Quantifying the statistics of CMB-lensing-derived galaxy cluster mass measurements with simulations

TL;DR

This paper investigates the statistical properties of galaxy cluster mass measurements derived from CMB lensing, using simulations to assess bias, scatter, and deviations from log-normality for Planck-like experiments.

Contribution

It provides a detailed analysis of the bias and scatter in CMB lensing-based cluster mass estimates, including the effects of large-scale structure and deviations from log-normality.

Findings

Bias and scatter quantified for Planck-like experiments

Deviations from log-normality have negligible impact on mass calibration

Results discussed for higher resolution, lower noise experiments

Abstract

CMB lensing is a promising, novel way to measure galaxy cluster masses that can be used, e.g., for mass calibration in galaxy cluster counts analyses. Understanding the statistics of the galaxy cluster mass observable obtained with such measurements is essential if their use in subsequent analyses is not to lead to biased results.
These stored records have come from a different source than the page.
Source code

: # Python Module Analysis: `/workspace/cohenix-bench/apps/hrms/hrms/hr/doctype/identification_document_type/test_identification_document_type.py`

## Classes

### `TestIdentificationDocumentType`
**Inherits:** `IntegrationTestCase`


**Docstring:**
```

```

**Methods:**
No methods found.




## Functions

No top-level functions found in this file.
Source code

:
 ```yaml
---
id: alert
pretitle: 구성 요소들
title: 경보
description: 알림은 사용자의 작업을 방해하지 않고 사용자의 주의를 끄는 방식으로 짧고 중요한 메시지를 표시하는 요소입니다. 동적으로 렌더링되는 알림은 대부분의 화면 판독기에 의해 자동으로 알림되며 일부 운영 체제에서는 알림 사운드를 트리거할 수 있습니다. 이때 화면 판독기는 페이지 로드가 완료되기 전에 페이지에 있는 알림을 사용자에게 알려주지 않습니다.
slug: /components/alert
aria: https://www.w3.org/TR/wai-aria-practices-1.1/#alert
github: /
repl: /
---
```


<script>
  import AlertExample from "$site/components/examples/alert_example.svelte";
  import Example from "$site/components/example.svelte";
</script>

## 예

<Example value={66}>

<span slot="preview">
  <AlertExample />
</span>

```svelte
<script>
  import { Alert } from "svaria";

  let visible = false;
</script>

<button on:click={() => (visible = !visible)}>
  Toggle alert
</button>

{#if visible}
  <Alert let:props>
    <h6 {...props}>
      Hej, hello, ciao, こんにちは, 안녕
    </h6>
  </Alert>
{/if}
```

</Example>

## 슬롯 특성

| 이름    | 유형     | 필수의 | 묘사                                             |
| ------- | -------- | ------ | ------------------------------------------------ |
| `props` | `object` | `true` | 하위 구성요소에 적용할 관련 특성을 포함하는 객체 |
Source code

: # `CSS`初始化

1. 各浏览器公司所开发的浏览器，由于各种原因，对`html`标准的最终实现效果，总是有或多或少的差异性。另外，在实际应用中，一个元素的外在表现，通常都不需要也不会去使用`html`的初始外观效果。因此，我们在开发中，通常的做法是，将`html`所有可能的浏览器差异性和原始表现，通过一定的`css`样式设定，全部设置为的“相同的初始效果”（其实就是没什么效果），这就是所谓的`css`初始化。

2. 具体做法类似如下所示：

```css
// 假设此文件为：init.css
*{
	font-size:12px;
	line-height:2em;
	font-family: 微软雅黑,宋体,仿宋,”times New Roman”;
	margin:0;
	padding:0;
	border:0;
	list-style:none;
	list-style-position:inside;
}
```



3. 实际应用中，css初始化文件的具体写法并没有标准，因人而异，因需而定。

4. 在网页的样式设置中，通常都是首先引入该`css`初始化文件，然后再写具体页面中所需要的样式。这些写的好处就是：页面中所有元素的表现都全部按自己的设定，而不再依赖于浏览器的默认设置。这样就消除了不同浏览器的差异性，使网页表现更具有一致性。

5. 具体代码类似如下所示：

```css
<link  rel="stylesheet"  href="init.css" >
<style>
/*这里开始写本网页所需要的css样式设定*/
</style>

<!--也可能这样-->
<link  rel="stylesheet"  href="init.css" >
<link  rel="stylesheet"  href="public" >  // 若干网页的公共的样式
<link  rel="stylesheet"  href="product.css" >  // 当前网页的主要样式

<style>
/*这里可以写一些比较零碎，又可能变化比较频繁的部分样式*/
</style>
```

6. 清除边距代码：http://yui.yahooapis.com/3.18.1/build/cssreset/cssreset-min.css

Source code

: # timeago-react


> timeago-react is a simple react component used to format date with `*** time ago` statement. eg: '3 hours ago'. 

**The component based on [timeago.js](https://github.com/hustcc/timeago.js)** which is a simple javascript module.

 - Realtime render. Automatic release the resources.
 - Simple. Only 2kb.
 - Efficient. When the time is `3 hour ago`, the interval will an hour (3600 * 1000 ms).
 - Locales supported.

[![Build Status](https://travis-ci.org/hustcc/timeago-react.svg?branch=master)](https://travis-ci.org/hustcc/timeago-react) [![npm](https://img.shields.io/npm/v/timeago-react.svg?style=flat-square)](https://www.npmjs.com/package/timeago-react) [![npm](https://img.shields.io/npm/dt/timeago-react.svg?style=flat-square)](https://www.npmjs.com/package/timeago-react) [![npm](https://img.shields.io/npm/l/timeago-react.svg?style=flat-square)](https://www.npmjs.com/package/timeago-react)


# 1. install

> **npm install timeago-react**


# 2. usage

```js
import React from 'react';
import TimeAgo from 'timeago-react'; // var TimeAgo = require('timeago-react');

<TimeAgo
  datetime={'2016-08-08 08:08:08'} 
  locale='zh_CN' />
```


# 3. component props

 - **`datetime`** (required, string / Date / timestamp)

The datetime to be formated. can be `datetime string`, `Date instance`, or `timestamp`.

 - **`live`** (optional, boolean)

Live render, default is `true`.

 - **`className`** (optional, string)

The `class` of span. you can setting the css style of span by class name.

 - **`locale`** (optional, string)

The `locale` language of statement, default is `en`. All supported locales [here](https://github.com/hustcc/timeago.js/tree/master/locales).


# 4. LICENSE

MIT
We study the statistics of a CMB lensing galaxy cluster mass observable for a Planck-like experiment with mock observations obtained from an N-body simulation. We quantify the bias and intrinsic scatter associated with this observable following two different approaches, one in which the signal due to the cluster and nearby correlated large-scale structure is isolated, and another one in which the variation due to uncorrelated large-scale structure is also taken into account. For our first approach we also quantify deviations from log-normality in the scatter, finding them to have a negligible impact on mass calibration for our Planck-like experiment. We briefly discuss how some of our results change for experiments with higher angular resolution and lower noise levels, such as the current generation of surveys obtained with ground-based, large-aperture telescopes.